Ciclesonide is an inhaled corticosteroid that provides safe and effective control of persistent asthma. Ciclesonide is administered as an aerosol solution in a metered-dose inhaler, using hydrofluoroalkane-134a as a propellant. It is activated in the lung to form its only active metabolite, desisobutyryl-ciclesonide (des-CIC). A spacer may be used in combination with the hydrofluoroalkane metered-dose inhaler (HFA-MDI) to maintain inhaled corticosteroid delivery to the lung in patients with poor inhalation technique.

OBJECTIVE

To determine if the pharmacokinetics of des-CIC and ciclesonide are altered when a spacer is used for ciclesonide inhalation.

METHODS

A randomised, open-label, 2-period crossover, single-center pharmacokinetic study was conducted in 30 patients with asthma (forced expiratory volume in 1 second > or = 70% predicted).

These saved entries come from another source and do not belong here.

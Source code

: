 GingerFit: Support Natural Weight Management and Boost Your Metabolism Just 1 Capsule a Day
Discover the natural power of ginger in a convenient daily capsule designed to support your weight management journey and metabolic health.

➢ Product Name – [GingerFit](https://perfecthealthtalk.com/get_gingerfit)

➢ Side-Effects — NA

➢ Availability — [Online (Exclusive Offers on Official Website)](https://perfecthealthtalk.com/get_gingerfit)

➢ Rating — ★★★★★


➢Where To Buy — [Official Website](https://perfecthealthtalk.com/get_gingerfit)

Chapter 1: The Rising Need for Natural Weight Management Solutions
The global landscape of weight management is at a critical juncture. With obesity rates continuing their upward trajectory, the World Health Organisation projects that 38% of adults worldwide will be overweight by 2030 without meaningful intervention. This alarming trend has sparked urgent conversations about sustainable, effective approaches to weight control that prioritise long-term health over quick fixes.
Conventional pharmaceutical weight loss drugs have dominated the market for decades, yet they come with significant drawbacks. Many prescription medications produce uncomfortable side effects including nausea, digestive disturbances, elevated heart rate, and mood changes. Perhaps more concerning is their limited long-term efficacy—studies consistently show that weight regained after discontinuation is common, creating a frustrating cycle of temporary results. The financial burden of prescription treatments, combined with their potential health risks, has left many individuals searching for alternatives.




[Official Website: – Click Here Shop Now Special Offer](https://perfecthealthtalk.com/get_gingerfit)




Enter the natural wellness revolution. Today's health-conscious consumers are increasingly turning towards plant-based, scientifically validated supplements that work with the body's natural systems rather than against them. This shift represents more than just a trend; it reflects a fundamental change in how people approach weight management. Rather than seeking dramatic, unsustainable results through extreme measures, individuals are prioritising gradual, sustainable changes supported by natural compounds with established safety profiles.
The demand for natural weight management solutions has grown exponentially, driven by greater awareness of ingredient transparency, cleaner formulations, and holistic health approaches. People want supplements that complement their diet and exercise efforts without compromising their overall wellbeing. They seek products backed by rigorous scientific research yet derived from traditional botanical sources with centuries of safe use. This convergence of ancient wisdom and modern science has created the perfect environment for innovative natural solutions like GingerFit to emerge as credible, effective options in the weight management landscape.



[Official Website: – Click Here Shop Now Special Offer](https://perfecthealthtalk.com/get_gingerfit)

A single dose of ciclesonide (320 microg ex-actuator; equivalent to 400 microg ex-valve) was administered via the HFA-MDI with and without an AeroChamber Plus spacer (Trudell Medical International, London, ON, Canada). Serum concentrations of ciclesonide and des-CIC were measured before inhalation and at various intervals until 14 hours after treatment using high-performance liquid chromatography with tandem mass spectrometric detection.

RESULTS

The pharmacokinetic properties of the active metabolite, des-CIC, were equivalent after inhalation of ciclesonide with and without the AeroChamber Plus spacer. Point estimates and 90% confidence intervals (CIs) for the ratio of des-CIC pharmacokinetic properties in the presence or absence of a spacer were within the conventional bioequivalence range of 0.80-1.25 (area under the serum concentration time curve from time zero to infinity 0.96 [0.85, 1.07]; peak serum concentration 1.05 [0.94, 1.18]; elimination half-life 1.04 [0.92, 1.18]). Furthermore, there was no relevant difference in the point estimate and 90% CI of the difference of the time to reach peak serum concentration of des-CIC with or without a spacer.

CONCLUSION

The AeroChamber Plus spacer did not influence the pharmacokinetics of the pharmacologically active des-CIC. Thus, systemic exposure to the active metabolite is similar when ciclesonide is inhaled with or without a spacer. Furthermore, these results are indicative of comparable lung deposition of ciclesonide in both the presence and absence of a spacer.